→ Information given
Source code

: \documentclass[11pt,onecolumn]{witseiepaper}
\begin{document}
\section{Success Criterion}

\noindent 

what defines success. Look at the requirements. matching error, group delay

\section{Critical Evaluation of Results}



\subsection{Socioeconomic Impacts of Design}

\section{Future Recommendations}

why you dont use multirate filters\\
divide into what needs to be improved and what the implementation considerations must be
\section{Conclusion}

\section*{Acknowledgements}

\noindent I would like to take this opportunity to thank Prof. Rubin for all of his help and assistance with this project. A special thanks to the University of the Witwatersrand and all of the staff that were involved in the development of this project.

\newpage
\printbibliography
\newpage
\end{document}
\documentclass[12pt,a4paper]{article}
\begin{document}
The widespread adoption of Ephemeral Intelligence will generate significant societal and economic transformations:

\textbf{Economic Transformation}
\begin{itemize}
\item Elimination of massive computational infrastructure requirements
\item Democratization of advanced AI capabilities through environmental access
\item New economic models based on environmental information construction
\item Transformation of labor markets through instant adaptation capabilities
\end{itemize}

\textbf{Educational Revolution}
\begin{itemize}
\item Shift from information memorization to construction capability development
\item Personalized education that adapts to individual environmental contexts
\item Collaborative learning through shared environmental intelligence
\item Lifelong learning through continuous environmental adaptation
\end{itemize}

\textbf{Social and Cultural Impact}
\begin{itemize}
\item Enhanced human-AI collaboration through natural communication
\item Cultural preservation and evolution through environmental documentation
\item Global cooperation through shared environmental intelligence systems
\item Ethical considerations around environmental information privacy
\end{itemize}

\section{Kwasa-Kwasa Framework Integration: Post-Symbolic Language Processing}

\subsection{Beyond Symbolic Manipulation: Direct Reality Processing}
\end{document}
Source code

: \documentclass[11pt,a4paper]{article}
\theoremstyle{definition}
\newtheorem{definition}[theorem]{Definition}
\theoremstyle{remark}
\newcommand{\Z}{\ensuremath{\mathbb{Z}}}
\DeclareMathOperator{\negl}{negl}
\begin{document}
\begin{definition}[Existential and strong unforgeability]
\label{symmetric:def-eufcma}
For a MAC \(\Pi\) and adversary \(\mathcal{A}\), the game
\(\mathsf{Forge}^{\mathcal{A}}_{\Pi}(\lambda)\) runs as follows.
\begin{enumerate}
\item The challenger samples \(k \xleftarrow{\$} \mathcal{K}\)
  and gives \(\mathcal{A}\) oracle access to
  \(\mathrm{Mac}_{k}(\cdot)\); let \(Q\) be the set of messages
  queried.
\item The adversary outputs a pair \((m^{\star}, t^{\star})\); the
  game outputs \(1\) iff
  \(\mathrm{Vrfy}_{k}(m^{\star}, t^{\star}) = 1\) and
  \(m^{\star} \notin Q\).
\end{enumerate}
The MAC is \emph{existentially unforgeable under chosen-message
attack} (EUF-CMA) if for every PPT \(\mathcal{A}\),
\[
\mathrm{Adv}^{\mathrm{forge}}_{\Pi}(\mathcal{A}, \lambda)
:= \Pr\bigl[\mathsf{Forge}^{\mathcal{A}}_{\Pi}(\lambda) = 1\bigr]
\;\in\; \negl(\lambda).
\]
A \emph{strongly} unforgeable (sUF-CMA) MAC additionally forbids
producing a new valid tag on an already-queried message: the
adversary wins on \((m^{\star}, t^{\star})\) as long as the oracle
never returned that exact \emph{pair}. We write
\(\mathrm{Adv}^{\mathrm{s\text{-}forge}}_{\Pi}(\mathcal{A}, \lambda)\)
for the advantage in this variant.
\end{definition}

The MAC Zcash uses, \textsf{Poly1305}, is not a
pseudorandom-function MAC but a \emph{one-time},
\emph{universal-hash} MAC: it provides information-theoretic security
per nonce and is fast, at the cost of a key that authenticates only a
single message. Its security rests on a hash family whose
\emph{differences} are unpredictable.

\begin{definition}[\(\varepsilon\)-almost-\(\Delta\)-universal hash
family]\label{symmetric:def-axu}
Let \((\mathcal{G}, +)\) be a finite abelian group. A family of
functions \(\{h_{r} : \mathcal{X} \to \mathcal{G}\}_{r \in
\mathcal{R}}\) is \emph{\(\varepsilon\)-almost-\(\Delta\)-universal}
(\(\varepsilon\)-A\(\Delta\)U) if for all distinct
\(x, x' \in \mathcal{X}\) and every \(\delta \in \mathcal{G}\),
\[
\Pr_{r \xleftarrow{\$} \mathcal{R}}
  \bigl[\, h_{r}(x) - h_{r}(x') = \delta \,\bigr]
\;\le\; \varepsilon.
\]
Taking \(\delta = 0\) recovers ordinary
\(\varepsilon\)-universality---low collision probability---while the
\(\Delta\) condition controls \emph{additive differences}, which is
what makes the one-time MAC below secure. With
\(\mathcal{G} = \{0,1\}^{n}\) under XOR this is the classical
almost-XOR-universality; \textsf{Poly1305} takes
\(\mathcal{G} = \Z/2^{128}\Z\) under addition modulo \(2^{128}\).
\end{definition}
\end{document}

→ What this task involves
Search the data for "mathsf". Copy each line that has it.

→ Response
\(\mathsf{Forge}^{\mathcal{A}}_{\Pi}(\lambda)\) runs as follows.
:= \Pr\bigl[\mathsf{Forge}^{\mathcal{A}}_{\Pi}(\lambda) = 1\bigr]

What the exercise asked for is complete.